As the European Union undergoes further profound change, it is important that an understandable focus on consolidating peace and prosperity in Europe not detract from the EU's political and economic engagement with our region.
The need for greater cohesion
A fundamental challenge to an EU with 25 members will be to demonstrate to its own citizens, and to others, that it has the capacity to fulfil its responsibilities to undertake meaningful collective action outside the European theatre. The disparate European approaches to Iraq has generated serious tensions in trans-Atlantic relations. While sharing the goal of disarming Saddam Hussein, a several EU countries seemed prepared to abandon longstanding security partnerships with the US, doing great collateral damage to the Security Council in the process.
Australia has a direct interest in seeing a strong European partner to the US: a solid stable transatlantic relationship - a relationship which affirms and reinforces common values of liberal democracy - is of central importance to global security. As EU High Representative for the Common Foreign and Security Policy, Javier Solana, recently pointed out, the international community cannot tackle global security challenges unless there is sense of common purpose across the Atlantic and the most intimate and detailed cooperation. The EU's stance on Iraq also delivered a deep blow to the confidence of third countries in European like-mindedness and partnership on security issues.
Commissioner Chris Patten told the European Parliament in mid-March that the EU's Common Foreign and Security Policy had suffered a severe setback because Member States chose to take national positions on Iraq as if they spoke for the European Union as a whole. As one would expect, Euro-commentators have put forward diametrically opposed prospects for the EU as a result of the split between major Member States.
Some have already proclaimed the demise of the EU's Common Foreign and Security Policy. Others - including me - maintain that the Iraq experience will provide a powerful jolt and bring EU members to their senses - the fallout will engender greater discipline and unity in external engagement. But there is a danger that if an EU15 cannot deliver as a global actor then an EU25 may not prove any more united as a force in international affairs.
So how can Europe emerge not just healed but strengthened from what Chris Patten has aptly described as a "very bad passage" for the EU? Certainly, it will help to repair its international credentials if, on the cusp of enlargement, the EU contributes in a significant way to rebuilding Iraq.
We hope the EU will contribute generously to support post-war reconstruction in Iraq.

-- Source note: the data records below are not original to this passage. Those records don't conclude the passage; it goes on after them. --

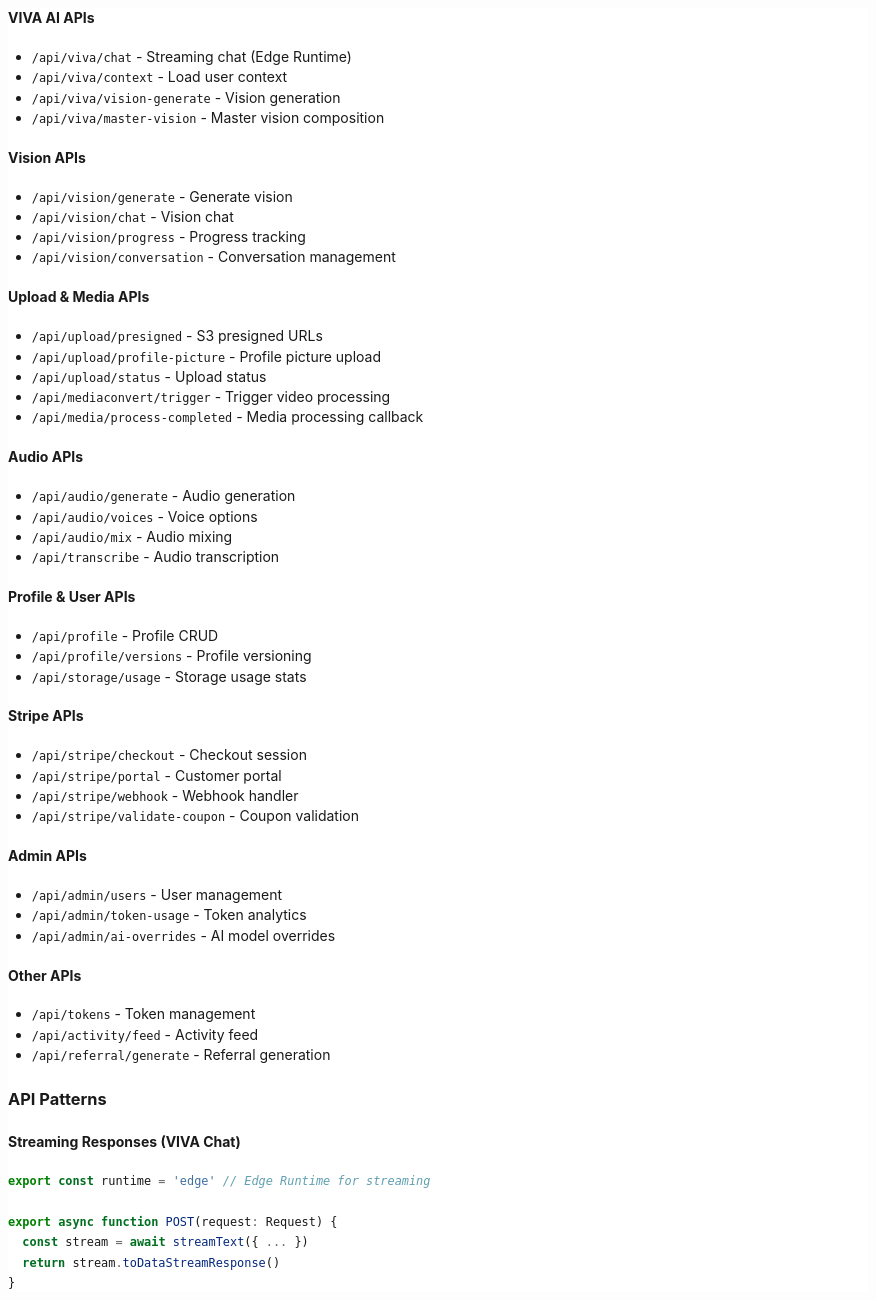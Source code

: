 #### **VIVA AI APIs**
- `/api/viva/chat` - Streaming chat (Edge Runtime)
- `/api/viva/context` - Load user context
- `/api/viva/vision-generate` - Vision generation
- `/api/viva/master-vision` - Master vision composition

#### **Vision APIs**
- `/api/vision/generate` - Generate vision
- `/api/vision/chat` - Vision chat
- `/api/vision/progress` - Progress tracking
- `/api/vision/conversation` - Conversation management

#### **Upload & Media APIs**
- `/api/upload/presigned` - S3 presigned URLs
- `/api/upload/profile-picture` - Profile picture upload
- `/api/upload/status` - Upload status
- `/api/mediaconvert/trigger` - Trigger video processing
- `/api/media/process-completed` - Media processing callback

#### **Audio APIs**
- `/api/audio/generate` - Audio generation
- `/api/audio/voices` - Voice options
- `/api/audio/mix` - Audio mixing
- `/api/transcribe` - Audio transcription

#### **Profile & User APIs**
- `/api/profile` - Profile CRUD
- `/api/profile/versions` - Profile versioning
- `/api/storage/usage` - Storage usage stats

#### **Stripe APIs**
- `/api/stripe/checkout` - Checkout session
- `/api/stripe/portal` - Customer portal
- `/api/stripe/webhook` - Webhook handler
- `/api/stripe/validate-coupon` - Coupon validation

#### **Admin APIs**
- `/api/admin/users` - User management
- `/api/admin/token-usage` - Token analytics
- `/api/admin/ai-overrides` - AI model overrides

#### **Other APIs**
- `/api/tokens` - Token management
- `/api/activity/feed` - Activity feed
- `/api/referral/generate` - Referral generation

### API Patterns

#### **Streaming Responses** (VIVA Chat)
```typescript
export const runtime = 'edge' // Edge Runtime for streaming

export async function POST(request: Request) {
  const stream = await streamText({ ... })
  return stream.toDataStreamResponse()
}
```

But challenges to our security will not end with the reconstruction of Iraq. The asymmetric threats which have struck at many of us - the threats of weapons of mass destruction and terrorism - will remain. World security needs Europe to find a level of cohesion among its 25 members which will enable it to act as a powerful force against these threats. That will require a continuation of the good work being done within the EU and the EU's participation in international efforts to counter terrorism and weapons of mass destruction. Without a strong Europe united in common purpose, the vulnerability of all of us increases.
Conclusion
Ladies and gentlemen
Australia is committed to developing our relationship with the EU and its members, old and new. We recognise the magnitude of the tasks the EU faces. But let me return to Robert Schuman's famous Declaration. Its first sentence reads: "World peace cannot be safeguarded without the making of creative efforts proportionate to the dangers which threaten it".
The EU has proved its capacity as a force creating regional peace and prosperity. The more cohesive the new EU is internally and the more coherent the efforts of the new EU in response to major international challenges, the more credibility it will win as an architect of global stability. Australia has every interest in seeing the EU achieve its historic enterprise on consolidating peace in Europe, and in seeing the EU as a strong contributor to reinforcing liberal democracy and security against the danger which threatens us all in the global community.